Only the lines containing the string "linear" are needed; copy all of them from the listing.

——

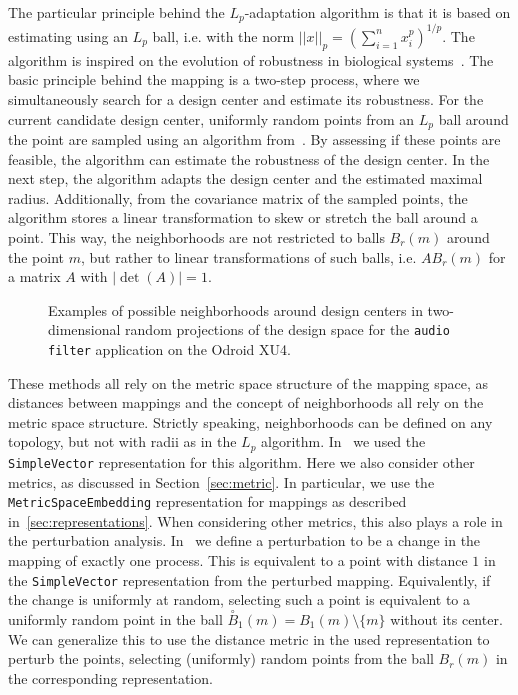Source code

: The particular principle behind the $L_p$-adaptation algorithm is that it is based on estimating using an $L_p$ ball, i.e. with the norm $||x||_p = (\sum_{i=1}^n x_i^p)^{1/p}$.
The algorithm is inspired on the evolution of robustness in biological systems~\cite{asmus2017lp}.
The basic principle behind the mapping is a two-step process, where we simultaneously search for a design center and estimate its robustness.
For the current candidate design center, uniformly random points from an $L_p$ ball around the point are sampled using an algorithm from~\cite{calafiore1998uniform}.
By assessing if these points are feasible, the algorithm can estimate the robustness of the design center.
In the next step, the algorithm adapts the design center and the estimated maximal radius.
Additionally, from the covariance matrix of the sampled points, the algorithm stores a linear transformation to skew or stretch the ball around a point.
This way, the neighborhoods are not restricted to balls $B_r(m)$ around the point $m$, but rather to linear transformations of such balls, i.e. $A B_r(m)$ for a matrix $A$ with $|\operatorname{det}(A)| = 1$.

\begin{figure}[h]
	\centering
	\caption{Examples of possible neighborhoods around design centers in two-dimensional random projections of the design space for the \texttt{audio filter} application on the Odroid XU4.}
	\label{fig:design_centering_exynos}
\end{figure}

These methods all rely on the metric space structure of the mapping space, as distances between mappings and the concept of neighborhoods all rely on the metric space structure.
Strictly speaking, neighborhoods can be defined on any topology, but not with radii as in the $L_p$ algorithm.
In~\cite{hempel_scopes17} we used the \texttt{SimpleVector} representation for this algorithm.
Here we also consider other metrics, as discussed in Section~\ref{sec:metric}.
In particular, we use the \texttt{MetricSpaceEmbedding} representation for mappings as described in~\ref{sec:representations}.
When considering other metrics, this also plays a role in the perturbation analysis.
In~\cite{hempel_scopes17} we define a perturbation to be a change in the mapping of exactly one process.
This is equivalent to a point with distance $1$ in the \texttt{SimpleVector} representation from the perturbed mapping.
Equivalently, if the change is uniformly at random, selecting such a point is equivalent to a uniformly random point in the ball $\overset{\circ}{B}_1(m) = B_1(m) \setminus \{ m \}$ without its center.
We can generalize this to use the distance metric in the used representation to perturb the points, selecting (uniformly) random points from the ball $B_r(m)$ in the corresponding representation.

——

SOLUTION TO THIS EXERCISE —
Additionally, from the covariance matrix of the sampled points, the algorithm stores a linear transformation to skew or stretch the ball around a point.
This way, the neighborhoods are not restricted to balls $B_r(m)$ around the point $m$, but rather to linear transformations of such balls, i.e. $A B_r(m)$ for a matrix $A$ with $|\operatorname{det}(A)| = 1$.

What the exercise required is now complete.